I’m sure that the first question most people will ask when they hear that we’re planning a countermarch against Earth Day is: Why in the heck would anybody be against Earth Day? Earth Day has gone from being an obscure and little observed holiday thirty years ago to being a large, mainstream event, with political leaders and movie stars showing up to pay homage to the environmentalist agenda.

And there’s one main reason why Earth Day is so widely accepted and uncontroversial. People think that environmentalism just means being for clean air and clean water—and who could possibly be against these things. But the actual message of Earth Day is much deeper, and much different. In fact, we believe that the environmentalists don’t really care about clean air and clean water. Their real goal is to destroy technology and to subordinate mankind to nature.

Watch the crowds of environmentalists who will gather on the Mall tomorrow, and notice that they have never met a form of technology they liked. Every kind of new technology is attacked, from nuclear power to genetically modified foods. But they also oppose every old, existing technology, from fertilizers and pesticides to the internal combustion engine. And they always place the blame for every problem on one basic target: the Industrial Revolution.

Now, I think it’s practically self-evident that the Industrial Revolution was an enormous advance for mankind. All we have to do is look at all of the products of industrialism that we use and rely on every minute of the day—and ask ourselves what we would have to do if we didn’t have them.

The essence of the Industrial Revolution was the replacement of human muscle power with machine power. Prior to the 19th century, most work was done by the brute physical labor of human muscles. But the Industrial Revolution replaced that muscle power with power from steam engines, and eventually from oil, coal and, more recently, nuclear power.

The machines created by the Industrial Revolution are often called “labor-saving devices.” But that doesn’t go nearly far enough, because in saving human labor, these machines save time, energy, and effort—and what that means, ultimately, is that these machines are saving our lives. Machines give us back all of the hours of our life that no longer have to be spent scratching out our subsistence through physical labor.
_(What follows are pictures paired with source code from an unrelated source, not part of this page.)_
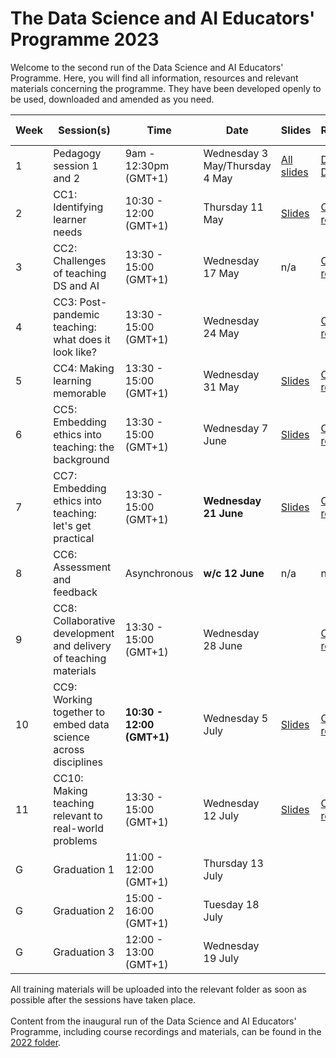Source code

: # The Data Science and AI Educators' Programme 2023

Welcome to the second run of the Data Science and AI Educators' Programme.
Here, you will find all information, resources and relevant materials concerning the programme. They have been developed openly to be used, downloaded and amended as you need.

| Week      | Session(s)                    | Time    |    Date      | Slides |  Recordings      |   Collaborative document    |
| ----------| ------------------------------| --------| -------------| -------| -----------------|-------------------- |
| 1 |  Pedagogy session 1 and 2         | 9am - 12:30pm (GMT+1)   | Wednesday 3 May/Thursday 4 May | [All slides](https://github.com/alan-turing-institute/ds-ai-educators-programme/tree/main/2023/carpentries-pedagogy-week-1)    |  [Day 1](https://youtu.be/I09LVHs3zK4) </br>  [Day 2](https://youtu.be/F9rZvTPCSFk)    | [Etherpad document](https://pad.carpentries.org/2023-05-03-ATI)  | Complete  |
| 2 |  CC1: Identifying learner needs          | 10:30 - 12:00 (GMT+1)       | Thursday 11 May    | [Slides](https://github.com/alan-turing-institute/ds-ai-educators-programme/blob/main/2023/cc1-identifying-learner-needs/README.md)   | [CC1 recording](https://youtu.be/jFnC6SnAKU8)  | [Miro Board](https://miro.com/app/board/uXjVMKqctcE=/) </br> [HackMD](https://hackmd.io/cxvp9Up_Qd-X5XYn-cEsEg) | Complete  |
| 3 |  CC2: Challenges of teaching DS and AI   | 13:30 - 15:00 (GMT+1)       | Wednesday 17 May    | n/a   | [CC2 recording](https://youtu.be/FSS5dY2-XA4) | [HackMD](https://hackmd.io/x03xAVgBQnCPTvEBYtVCfQ) | Complete  |
| 4 |  CC3: Post-pandemic teaching: what does it look like? | 13:30 - 15:00 (GMT+1)       | Wednesday 24 May    |    | [CC3 recording](https://youtu.be/wCPulHjzKO4) | [HackMD](https://hackmd.io/2CwAH3cnQMCeSG8rQDexVA)  |
| 5 |  CC4: Making learning memorable        | 13:30 - 15:00 (GMT+1)       | Wednesday 31 May    | [Slides](https://github.com/alan-turing-institute/ds-ai-educators-programme/tree/main/2022/cc8-making-learning-memorable)   | [CC4 recording](https://youtu.be/TpQfIRe_H7k)  | [HackMD](https://hackmd.io/zFu59NY8S8-l3mcoQnwZFw)  | Complete  |
| 6 |  CC5: Embedding ethics into teaching: the background         | 13:30 - 15:00 (GMT+1)       | Wednesday 7 June    | [Slides](https://github.com/alan-turing-institute/ds-ai-educators-programme/blob/main/2023/cc5-embedding-ethics-the-background/ReadME.md)    | [CC5 recording](https://youtu.be/3I07Zli2b2o) | [HackMD](https://hackmd.io/0PJTIjlKQsGHM3LzRKbIGg)  | Complete  |
| 7 |  CC7: Embedding ethics into teaching: let's get practical         | 13:30 - 15:00 (GMT+1)       | **Wednesday 21 June**     |[Slides](https://github.com/alan-turing-institute/ds-ai-educators-programme/tree/main/2023/cc6-embedding-ethics-the-practicals)    |[CC7 recording](https://youtu.be/QX4T6d-2OEM)  | [HackMD](https://hackmd.io/YnCGCwvfTqmFS3C6CSAJvQ)  | Complete  |
| 8 |  CC6: Assessment and feedback         | Asynchronous      | **w/c 12 June**   | n/a   | n/a  | [HackMD](https://hackmd.io/N_dhTEebSkS6MjZeEABhmQ)  | Complete  |
| 9 |  CC8: Collaborative development and delivery of teaching materials         | 13:30 - 15:00 (GMT+1)       | Wednesday 28 June     |    | [CC8 recording](https://youtu.be/tI-YVtmxG0w)  | [HackMD](https://hackmd.io/FnFm5SpvS7-OjXnXSf_Cug) | Complete  |
| 10 |  CC9: Working together to embed data science across disciplines         | **10:30 - 12:00 (GMT+1)**      | Wednesday 5 July     | [Slides](https://github.com/alan-turing-institute/ds-ai-educators-programme/tree/main/2023/cc9-working-together-to-embed-data-science-across-disciplines)   | [CC9 recording](https://youtu.be/wtufgkLSfSs) | [HackMD](https://hackmd.io/JNE4HEDwT5KSE5flMkRR1w)  | Complete  |
| 11 |  CC10: Making teaching relevant to real-world problems        | 13:30 - 15:00 (GMT+1)       | Wednesday 12 July    | [Slides](https://github.com/alan-turing-institute/ds-ai-educators-programme/tree/main/2023/cc10-making-teaching-relevant-to-real-world-problems)   | [CC10 recording](https://youtu.be/iC6z5nHop3Y) | [HackMD](https://hackmd.io/tjH4C-gnQLKS3F9ClWLMJw)  | Complete  |
| G |  Graduation 1        | 11:00 - 12:00 (GMT+1)      | Thursday 13 July     |    |  |  | Complete  |
| G |  Graduation 2        |15:00 - 16:00 (GMT+1)     | Tuesday 18 July    |    |  |  | Complete  |
| G |  Graduation 3        | 12:00 - 13:00 (GMT+1)    | Wednesday 19 July   |    |  |  | Complete  |

 All training materials will be uploaded into the relevant folder as soon as possible after the sessions have taken place. </br> </br>
Content from the inaugural run of the Data Science and AI Educators' Programme, including course recordings and materials, can be found in the [2022 folder](https://github.com/alan-turing-institute/ds-ai-educators-programme/tree/main/2022).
The fact that we are able to eat, without having to spend all day out in the fields toiling behind a hand plow—that’s what we owe to the Industrial Revolution. The fact that we can clothe ourselves, without having to spend all day bent over a hand loom—the fact that we can build houses, without having to spend all day swinging an ax—the fact that we can have the tools we need to work, without having to spend all day hammering away at a hand forge—these are all benefits bestowed on us by the creative minds of the Industrial Revolution. And even the fact that we can turn on a TV in our living rooms, or turn on our computers, or open our door and pick up a newspaper, and we get from these things all the news and entertainment that we need—these, too, are products of the Industrial Revolution.

So for all of these reasons, I think the real question we should be asking is not: Why would anyone be opposed to Earth Day? We should be asking: Why would anyone be opposed to industrial civilization?
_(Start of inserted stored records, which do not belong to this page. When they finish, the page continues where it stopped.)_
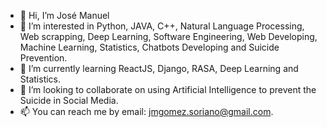 - 👋 Hi, I’m José Manuel
- 👀 I’m interested in Python, JAVA, C++, Natural Language Processing, Web scrapping, Deep Learning, Software Engineering, Web Developing, Machine Learning, Statistics, Chatbots Developing and Suicide Prevention.
- 🌱 I’m currently learning ReactJS, Django, RASA, Deep Learning and Statistics.
- 💞️ I’m looking to collaborate on using Artificial Intelligence to prevent the Suicide in Social Media.
- 📫 You can reach me by email: jmgomez.soriano@gmail.com.

<!---
jmgomezsoriano/jmgomezsoriano is a ✨ special ✨ repository because its `README.md` (this file) appears on your GitHub profile.
You can click the Preview link to take a look at your changes.
--->

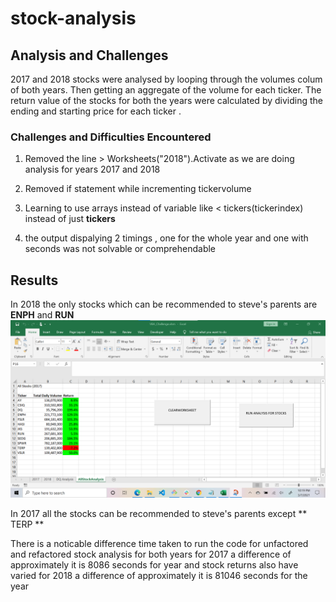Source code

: # stock-analysis
## Analysis and Challenges
2017 and 2018 stocks were analysed by looping through the volumes colum of both years.
Then getting an aggregate of the volume for each ticker.
The return value of the stocks for both the years were calculated by dividing  the ending and 
starting price for each ticker . 
 


### Challenges and Difficulties Encountered
1. Removed the line  > Worksheets("2018").Activate as we are doing analysis for years 2017 and 2018

2. Removed  if statement while incrementing tickervolume
 
3. Learning to use arrays instead of variable like <  tickers(tickerindex) instead of just **tickers**

4. the output dispalying 2 timings , one for the whole year and one with seconds was not solvable
or comprehendable

## Results

In 2018 the only  stocks which can be recommended to steve's parents are **ENPH** and **RUN**
![2017allstockanalysisrefactered](Resources/2017allstockanalysisrefactered.png)


 
In 2017 all the stocks can be recommended to steve's parents except ** TERP **

There is a noticable difference time taken to run the code for unfactored and refactored stock analysis
for both years 
for 2017 a difference of approximately it is 8086 seconds  for year and stock returns also have varied
for 2018 a difference of approximately it is 81046 seconds for the year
We think the environmentalists are opposed to industrialism, not because they care about any real or imagined harms to human life, but for precisely the opposite reason. They are opposed to industry because they do not care about human life. Instead, they want to sacrifice human life and happiness for the sake of a kind of primitive nature-worship.

That’s a radical claim, but let me cite just a few examples to show why I think this is the case. Now let’s assume, for the moment, that all the environmentalists want is clean air and clean water. Then we would have to assume that their favorite form of technology would be the hydro-electric dam. These dams produce electricity without burning coal or oil, so there’s no danger of polluted air. And the reservoirs created by these dams are an important source of clean water. So the environmentalists ought to be crusading for more dams.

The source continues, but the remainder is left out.